**** SOURCE MATERIAL ****

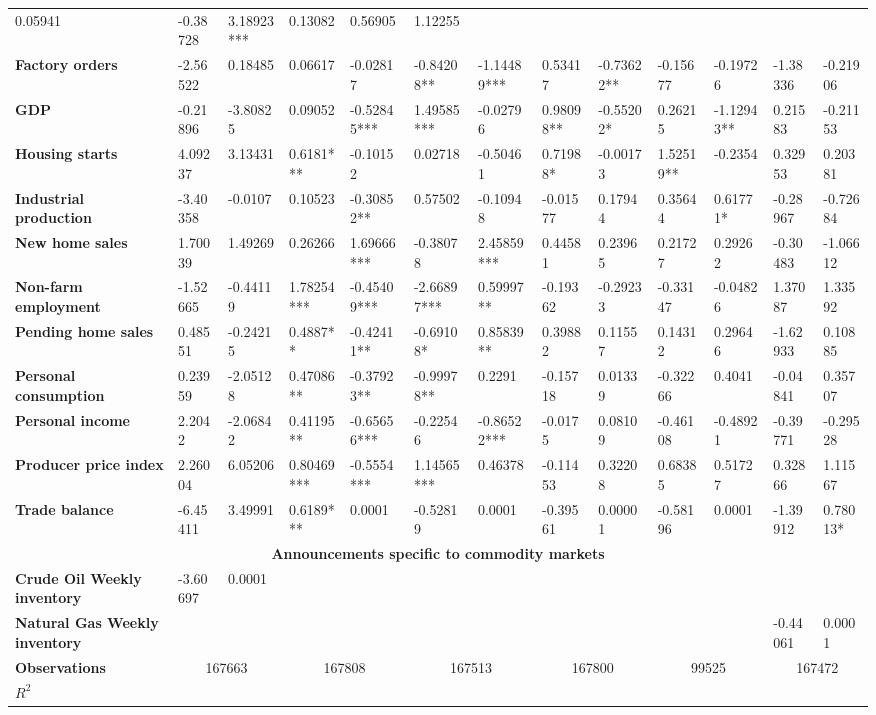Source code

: \begin{sidewaystable}
{\begin{tabular}{@{}lllllllllllll@{}}
0.05941 & -0.38728 & 3.18923*** & 0.13082 & 0.56905 & 1.12255 \\ \textbf{Factory orders}& -2.56522 & 0.18485 & 0.06617 & -0.02817 & -0.84208** & -1.14489*** & 0.53417 & -0.73622** & -0.15677 & -0.19726 & -1.38336 & -0.21906 \\ \textbf{GDP}& -0.21896 & -3.80825 & 0.09052 & -0.52845*** & 1.49585*** & -0.02796 & 0.98098** & -0.55202* & 0.26215 & -1.12943** & 0.21583 & -0.21153 \\ \textbf{Housing starts}& 4.09237 & 3.13431 & 0.6181*** & -0.10152 & 0.02718 & -0.50461 & 0.71988* & -0.00173 & 1.52519** & -0.2354 & 0.32953 & 0.20381 \\ \textbf{Industrial production}& -3.40358 & -0.0107 & 0.10523 & -0.30852** & 0.57502 & -0.10948 & -0.01577 & 0.17944 & 0.35644 & 0.61771* & -0.28967 & -0.72684 \\ \textbf{New home sales}& 1.70039 & 1.49269 & 0.26266 & 1.69666*** & -0.38078 & 2.45859*** & 0.44581 & 0.23965 & 0.21727 & 0.29262 & -0.30483 & -1.06612 \\ \textbf{Non-farm employment}& -1.52665 & -0.44119 & 1.78254***& -0.45409***& -2.66897*** & 0.59997** & -0.19362 & -0.29233 & -0.33147 & -0.04826 & 1.37087 & 1.33592 \\ \textbf{Pending home sales}& 0.48551 & -0.24215 & 0.4887**& -0.42411**& -0.69108* & 0.85839** & 0.39882 & 0.11557 & 0.14312 & 0.29646 & -1.62933 & 0.10885 \\ \textbf{Personal consumption}& 0.23959 & -2.05128 & 0.47086**& -0.37923**& -0.99978** & 0.2291 & -0.15718 & 0.01339 & -0.32266 & 0.4041 & -0.04841 & 0.35707 \\ \textbf{Personal income}& 2.2042 & -2.06842 & 0.41195**& -0.65656*** & -0.22546 & -0.86522*** & -0.0175 & 0.08109 & -0.46108 & -0.48921 & -0.39771 & -0.29528 \\ \textbf{Producer price index}& 2.26004 & 6.05206 & 0.80469*** & -0.5554***& 1.14565*** & 0.46378 & -0.11453 & 0.32208 & 0.68385 & 0.51727 & 0.32866 & 1.11567 \\ \textbf{Trade balance}& -6.45411 & 3.49991 & 0.6189***& 0.0001& -0.52819 & 0.0001& -0.39561 & 0.00001& -0.58196 & 0.0001& -1.39912 & 0.78013* \\  \midrule \multicolumn{13}{c}{\textbf{Announcements specific to commodity markets}} \\ \midrule \textbf{Crude Oil Weekly inventory}& -3.60697 & 0.0001&  &  &  &  &  &  &  &  &  &  \\ \textbf{Natural Gas Weekly inventory}&  &  &  &  &  &  &  &  &  &  & -0.44061 & 0.0001\\  \midrule \textbf{Observations}             &\multicolumn{2}{c}{ 167663 }                                                 & \multicolumn{2}{c}{ 167808 }                                                 & \multicolumn{2}{c}{ 167513 }                                                 & \multicolumn{2}{c}{ 167800 }                                                 & \multicolumn{2}{c}{ 99525 }                                                   & \multicolumn{2}{c}{ 167472 }                                                 \\ \textbf{$R^2$}             
\end{tabular}}
\end{sidewaystable}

****

If a line of the records contains the word "tabular", count it; give only the total.

2